Sysadmins are a stereotypically grumpy bunch. Oh wait, no, that was infosec people. Or was it infosec sysadmins? The two jobs are intersecting at the corner of cynicism and experience, and while any senior system administrator worth their salt has all the information security basics down, we still find the two camps at logger heads all too frequently.
Information Security frequently covers not only the general aspects of applying sound principles, but also the often ridiculed area of “compliance”, where rules too frequently seem blindly imposed without a full understanding of the practical implications or even their effectiveness. To overcome this divide, it is necessary for both camps to better understand one another’s daily routine, practices, and the reasons behind them.
Information Security professionals would do well to reach out and sit with the operational staff for extended periods of time, to work with them and get an understanding of how the performance, stability, and security requirements are imposed and met in the so-called real-world.

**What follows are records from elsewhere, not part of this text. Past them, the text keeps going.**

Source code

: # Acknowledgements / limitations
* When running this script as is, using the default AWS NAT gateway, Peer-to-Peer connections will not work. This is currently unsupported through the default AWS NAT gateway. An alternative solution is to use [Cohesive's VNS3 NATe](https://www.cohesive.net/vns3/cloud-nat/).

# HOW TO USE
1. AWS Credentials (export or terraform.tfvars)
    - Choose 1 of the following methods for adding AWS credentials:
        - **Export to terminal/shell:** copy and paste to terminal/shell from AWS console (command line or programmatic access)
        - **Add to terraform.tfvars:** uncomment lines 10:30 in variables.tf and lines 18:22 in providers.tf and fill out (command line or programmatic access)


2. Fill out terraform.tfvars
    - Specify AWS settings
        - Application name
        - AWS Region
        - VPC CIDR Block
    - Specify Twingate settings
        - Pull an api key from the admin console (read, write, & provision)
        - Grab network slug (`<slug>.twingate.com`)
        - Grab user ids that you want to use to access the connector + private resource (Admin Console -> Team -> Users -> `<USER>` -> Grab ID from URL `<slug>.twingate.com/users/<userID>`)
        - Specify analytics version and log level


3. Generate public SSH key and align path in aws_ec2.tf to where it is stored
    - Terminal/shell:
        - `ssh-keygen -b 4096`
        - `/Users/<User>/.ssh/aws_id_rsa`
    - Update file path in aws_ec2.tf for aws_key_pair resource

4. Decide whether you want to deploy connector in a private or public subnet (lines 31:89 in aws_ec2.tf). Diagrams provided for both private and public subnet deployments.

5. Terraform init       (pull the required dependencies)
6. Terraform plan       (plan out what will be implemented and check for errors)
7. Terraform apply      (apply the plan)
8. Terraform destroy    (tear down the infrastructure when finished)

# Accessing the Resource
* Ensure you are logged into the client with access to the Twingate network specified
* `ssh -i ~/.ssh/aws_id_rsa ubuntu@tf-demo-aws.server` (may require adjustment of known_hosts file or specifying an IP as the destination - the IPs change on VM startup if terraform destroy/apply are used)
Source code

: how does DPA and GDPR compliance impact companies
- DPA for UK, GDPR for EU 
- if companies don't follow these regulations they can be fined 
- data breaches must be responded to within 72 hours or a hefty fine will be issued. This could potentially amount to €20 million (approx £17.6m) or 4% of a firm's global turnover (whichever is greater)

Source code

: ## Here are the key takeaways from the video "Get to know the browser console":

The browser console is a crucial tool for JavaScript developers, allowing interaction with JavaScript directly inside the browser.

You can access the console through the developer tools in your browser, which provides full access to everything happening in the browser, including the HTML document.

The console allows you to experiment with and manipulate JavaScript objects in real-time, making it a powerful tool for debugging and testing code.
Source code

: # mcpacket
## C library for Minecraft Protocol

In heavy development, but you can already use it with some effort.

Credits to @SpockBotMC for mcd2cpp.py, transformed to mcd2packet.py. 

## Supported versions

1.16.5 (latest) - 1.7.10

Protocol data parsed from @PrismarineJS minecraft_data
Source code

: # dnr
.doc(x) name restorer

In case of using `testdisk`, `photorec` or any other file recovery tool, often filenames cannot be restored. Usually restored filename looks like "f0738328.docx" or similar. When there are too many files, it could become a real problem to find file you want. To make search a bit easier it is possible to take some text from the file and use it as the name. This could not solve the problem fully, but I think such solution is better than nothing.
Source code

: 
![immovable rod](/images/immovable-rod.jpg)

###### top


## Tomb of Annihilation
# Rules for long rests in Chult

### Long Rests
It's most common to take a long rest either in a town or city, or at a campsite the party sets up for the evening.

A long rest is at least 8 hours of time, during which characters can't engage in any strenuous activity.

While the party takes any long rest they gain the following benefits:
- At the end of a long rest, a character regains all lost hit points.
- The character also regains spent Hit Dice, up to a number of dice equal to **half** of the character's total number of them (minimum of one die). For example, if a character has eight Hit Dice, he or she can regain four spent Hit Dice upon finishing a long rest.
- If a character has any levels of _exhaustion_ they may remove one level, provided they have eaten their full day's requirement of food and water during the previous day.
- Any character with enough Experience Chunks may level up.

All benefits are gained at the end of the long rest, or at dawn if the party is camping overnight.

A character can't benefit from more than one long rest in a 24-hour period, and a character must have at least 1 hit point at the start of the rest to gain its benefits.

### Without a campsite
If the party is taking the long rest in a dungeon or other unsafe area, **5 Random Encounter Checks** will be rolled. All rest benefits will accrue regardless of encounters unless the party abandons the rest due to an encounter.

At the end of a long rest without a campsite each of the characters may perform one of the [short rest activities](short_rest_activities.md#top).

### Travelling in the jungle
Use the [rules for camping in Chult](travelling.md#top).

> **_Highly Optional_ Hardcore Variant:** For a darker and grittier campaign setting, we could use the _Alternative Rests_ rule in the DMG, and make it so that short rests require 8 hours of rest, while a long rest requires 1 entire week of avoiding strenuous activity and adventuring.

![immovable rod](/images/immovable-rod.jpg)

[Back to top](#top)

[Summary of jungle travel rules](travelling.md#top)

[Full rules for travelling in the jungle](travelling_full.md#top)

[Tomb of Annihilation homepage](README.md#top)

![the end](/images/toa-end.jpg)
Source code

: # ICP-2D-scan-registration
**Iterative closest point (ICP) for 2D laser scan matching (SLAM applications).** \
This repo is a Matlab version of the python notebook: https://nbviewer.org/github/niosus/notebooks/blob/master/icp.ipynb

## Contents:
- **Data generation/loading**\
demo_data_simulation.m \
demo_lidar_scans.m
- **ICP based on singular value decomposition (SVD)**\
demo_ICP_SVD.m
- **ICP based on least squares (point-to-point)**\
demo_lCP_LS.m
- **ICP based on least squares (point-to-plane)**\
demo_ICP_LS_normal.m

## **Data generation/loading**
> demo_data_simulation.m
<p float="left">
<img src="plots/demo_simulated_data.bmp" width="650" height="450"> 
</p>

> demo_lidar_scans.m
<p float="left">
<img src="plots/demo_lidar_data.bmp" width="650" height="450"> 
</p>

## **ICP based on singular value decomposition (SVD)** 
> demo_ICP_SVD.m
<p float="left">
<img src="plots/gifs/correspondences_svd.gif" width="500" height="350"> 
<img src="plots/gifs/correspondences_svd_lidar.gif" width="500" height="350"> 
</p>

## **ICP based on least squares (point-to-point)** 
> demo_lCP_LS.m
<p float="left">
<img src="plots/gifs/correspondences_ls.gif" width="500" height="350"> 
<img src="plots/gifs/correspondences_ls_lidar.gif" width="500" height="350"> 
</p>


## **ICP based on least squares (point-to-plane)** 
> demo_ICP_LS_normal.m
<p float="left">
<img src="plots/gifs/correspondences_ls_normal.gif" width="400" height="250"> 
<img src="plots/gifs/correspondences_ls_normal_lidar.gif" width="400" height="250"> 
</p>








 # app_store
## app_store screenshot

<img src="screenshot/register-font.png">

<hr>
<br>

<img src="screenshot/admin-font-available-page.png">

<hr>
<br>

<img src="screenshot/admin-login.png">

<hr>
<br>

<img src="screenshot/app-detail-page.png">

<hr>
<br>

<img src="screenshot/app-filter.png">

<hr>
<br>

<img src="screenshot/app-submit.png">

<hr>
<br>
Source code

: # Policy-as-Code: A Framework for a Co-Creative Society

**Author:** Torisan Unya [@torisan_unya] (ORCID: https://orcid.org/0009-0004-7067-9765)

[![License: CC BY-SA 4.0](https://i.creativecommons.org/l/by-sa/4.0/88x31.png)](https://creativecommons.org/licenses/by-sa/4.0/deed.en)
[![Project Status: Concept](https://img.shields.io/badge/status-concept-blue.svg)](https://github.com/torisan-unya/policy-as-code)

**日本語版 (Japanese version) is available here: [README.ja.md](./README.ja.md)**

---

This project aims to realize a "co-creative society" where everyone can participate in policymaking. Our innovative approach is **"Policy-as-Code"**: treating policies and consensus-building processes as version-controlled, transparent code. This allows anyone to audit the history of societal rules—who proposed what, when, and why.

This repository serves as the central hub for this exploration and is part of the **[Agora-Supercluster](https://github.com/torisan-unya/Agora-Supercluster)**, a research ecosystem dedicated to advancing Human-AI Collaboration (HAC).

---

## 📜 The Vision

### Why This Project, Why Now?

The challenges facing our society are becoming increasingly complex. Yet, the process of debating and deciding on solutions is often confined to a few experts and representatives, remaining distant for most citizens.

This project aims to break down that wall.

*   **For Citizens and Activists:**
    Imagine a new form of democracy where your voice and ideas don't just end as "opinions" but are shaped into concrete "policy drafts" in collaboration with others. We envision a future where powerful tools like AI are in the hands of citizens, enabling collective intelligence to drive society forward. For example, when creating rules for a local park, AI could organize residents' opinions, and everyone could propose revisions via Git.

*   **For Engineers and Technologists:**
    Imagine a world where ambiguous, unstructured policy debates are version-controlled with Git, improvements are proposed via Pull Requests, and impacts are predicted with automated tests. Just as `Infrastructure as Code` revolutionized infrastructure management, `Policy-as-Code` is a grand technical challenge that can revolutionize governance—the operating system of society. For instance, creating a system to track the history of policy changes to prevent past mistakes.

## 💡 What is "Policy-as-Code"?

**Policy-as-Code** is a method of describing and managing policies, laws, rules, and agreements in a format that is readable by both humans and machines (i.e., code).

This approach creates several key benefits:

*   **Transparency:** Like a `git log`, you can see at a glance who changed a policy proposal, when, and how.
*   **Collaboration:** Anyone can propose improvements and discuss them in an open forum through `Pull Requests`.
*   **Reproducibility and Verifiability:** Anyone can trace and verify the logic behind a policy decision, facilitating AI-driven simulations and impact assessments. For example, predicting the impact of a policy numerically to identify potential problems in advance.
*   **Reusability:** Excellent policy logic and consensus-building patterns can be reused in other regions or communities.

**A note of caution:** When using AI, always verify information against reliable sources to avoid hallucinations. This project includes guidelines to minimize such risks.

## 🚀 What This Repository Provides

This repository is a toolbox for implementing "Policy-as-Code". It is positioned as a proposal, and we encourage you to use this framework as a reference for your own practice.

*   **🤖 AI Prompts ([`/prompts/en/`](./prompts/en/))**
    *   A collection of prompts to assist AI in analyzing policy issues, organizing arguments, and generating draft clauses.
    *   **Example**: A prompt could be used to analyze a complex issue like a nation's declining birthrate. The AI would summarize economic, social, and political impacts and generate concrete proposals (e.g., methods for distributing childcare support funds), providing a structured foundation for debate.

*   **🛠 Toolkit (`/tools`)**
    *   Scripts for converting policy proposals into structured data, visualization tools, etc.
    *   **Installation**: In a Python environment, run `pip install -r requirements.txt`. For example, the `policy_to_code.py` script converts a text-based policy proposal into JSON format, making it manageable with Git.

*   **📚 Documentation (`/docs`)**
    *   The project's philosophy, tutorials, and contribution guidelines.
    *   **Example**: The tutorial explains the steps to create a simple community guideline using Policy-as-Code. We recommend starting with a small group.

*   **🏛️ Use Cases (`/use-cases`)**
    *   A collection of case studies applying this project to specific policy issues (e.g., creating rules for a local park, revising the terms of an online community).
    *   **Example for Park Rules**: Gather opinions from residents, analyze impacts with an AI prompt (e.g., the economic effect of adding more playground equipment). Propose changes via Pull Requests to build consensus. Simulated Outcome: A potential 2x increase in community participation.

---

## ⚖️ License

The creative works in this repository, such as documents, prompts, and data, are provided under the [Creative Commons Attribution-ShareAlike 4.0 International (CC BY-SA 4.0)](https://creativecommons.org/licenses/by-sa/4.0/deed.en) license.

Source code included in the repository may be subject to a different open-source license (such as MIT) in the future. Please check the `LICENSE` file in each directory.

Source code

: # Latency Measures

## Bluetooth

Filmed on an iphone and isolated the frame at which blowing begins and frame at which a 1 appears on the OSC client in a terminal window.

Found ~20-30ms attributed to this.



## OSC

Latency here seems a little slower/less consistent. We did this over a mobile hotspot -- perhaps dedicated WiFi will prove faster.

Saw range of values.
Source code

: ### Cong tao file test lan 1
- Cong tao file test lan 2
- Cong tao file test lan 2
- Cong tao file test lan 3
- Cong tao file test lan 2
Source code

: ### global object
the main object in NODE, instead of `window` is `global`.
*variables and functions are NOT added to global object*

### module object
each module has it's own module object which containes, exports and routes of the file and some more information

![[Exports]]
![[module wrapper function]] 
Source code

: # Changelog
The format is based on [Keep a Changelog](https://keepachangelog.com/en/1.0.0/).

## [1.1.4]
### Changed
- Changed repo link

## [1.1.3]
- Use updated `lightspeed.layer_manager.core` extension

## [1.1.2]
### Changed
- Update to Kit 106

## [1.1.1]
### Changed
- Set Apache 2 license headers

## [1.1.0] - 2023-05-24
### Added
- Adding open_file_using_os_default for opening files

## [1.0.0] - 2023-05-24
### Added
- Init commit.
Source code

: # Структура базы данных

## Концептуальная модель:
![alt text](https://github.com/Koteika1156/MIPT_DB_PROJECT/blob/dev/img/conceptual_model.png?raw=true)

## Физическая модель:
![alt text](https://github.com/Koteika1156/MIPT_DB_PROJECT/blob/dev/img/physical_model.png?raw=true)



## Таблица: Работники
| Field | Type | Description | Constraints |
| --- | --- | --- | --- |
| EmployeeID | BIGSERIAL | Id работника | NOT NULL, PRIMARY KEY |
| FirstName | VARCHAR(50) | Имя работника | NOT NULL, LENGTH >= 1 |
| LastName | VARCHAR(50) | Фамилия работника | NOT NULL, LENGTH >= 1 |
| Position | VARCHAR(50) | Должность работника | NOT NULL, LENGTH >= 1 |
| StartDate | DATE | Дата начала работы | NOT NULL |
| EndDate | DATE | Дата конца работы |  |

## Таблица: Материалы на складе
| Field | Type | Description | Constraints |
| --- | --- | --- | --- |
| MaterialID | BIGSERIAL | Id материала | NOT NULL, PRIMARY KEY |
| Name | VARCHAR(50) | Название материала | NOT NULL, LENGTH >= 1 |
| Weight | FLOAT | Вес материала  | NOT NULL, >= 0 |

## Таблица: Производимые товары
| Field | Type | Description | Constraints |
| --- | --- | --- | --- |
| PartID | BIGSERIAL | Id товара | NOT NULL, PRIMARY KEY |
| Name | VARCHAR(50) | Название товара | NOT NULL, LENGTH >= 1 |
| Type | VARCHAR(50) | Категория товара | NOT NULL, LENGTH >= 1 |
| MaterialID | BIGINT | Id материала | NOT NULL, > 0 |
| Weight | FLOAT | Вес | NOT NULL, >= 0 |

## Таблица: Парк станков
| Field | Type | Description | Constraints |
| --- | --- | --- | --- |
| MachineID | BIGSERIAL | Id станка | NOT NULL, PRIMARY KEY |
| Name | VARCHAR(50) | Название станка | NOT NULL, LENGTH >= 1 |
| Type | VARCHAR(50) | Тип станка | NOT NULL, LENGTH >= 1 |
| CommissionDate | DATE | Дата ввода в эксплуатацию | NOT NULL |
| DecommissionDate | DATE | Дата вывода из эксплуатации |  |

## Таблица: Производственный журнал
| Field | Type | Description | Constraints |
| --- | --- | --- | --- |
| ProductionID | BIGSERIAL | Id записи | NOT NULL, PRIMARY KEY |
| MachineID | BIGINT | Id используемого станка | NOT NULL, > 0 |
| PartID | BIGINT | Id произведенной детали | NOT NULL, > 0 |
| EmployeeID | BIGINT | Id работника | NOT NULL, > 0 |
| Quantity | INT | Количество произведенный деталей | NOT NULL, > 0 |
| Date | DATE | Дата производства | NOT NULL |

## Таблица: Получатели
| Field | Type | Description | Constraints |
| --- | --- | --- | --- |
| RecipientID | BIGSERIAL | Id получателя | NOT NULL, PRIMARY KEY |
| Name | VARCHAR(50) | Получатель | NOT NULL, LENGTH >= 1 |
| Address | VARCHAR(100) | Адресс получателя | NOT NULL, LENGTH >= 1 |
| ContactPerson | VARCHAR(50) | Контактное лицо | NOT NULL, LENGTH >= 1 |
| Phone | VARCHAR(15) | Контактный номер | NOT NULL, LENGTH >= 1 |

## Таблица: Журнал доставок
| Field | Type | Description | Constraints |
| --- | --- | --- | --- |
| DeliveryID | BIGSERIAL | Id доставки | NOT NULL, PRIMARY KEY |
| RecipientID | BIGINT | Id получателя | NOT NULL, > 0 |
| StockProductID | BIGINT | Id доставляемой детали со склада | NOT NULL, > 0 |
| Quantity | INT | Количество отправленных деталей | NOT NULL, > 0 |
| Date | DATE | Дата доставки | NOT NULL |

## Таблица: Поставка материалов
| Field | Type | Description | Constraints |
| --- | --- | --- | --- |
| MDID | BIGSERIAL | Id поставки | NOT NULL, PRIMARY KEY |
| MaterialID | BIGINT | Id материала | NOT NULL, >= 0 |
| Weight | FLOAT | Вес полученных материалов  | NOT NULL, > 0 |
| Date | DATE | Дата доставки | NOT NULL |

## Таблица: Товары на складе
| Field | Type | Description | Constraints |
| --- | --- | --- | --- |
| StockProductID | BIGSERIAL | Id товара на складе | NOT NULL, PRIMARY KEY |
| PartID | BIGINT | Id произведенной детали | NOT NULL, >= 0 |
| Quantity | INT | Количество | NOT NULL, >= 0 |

Similarly, System Administrators need to understand the reasons behind any requirements imposed or suggested by an organization’s Security team(s). In an attempt to bring the two camps a little bit closer, this post will present some of the general information security principles to show that there’s reason behind what may at times seem madness.
The astute reader will be amused to find occasionally conflicting requirements, statements, or recommendations. It is worthwhile to remember Sturgeon’s Law. (No, not his revelation, although that certainly holds true in information security just as well as in software engineering or internet infrastructure.)
Nothing is always absolutely so.
Understanding this law and knowing when to apply it, to be able to decide when an exception to the rules is warranted is what makes a senior engineer. But before we go making exceptions, let’s first begin by understanding the concepts.
Defense in Depth
Security is like an onion: the more layers you peel away, the more it stinks. Within this analogy lies one of the most fundamental concepts applied over and over to protect your systems, your users and their data: the principle of defense in depth. In simple terms, this means that you must secure your assets against any and all threats – both from the inside (of your organization or network) as well as from the outside. One layer is not enough.
Having a firewall that blocks all traffic from the Big Bad Internet except port 443 does not mean that once you’re on the web server, you should be able to connect to any other system in the network. But this goes further: your organization’s employees connect to your network over a password protected wireless network or perhaps a VPN, but being able to get on the internal network should not grant you access to all other systems, nor to view data flying by across the network. Instead, we want to secure our endpoints and data even against adversaries who already are on a trusted network.
As you will see, defense in depth relates to many of the other concepts we discuss here. For now, keep in mind that you should never rely separate protection outside of your control.
Your biggest threat comes from the inside
Internal services are often used by large numbers of internal users; sometimes they need to be available to all internal users. Even experienced system administrators may question why it is necessary to secure and authenticate a resources that is supposed to be available to “everybody”. But defense in depth requires us to, as it hints at an uncomfortable belief held by your infosec colleagues: your organization either already has been compromised and you just don’t know it, or it will be compromised in the very near future. Always assume that the attacker is already on the inside.
While this may seem paranoid, experience has shown time and again that the majority of attacks occur or are aided from within the trusted network. This is necessarily so: attackers can seldom gather all the information or gain all the access required to achieve their goals purely from the outside (DDoS attacks may count as the obligatory exception to this rule – see above re Sturgeon’s Law). Instead, they usually follow a general process in which they first gain access to a system within the network and then elevate their privileges from there.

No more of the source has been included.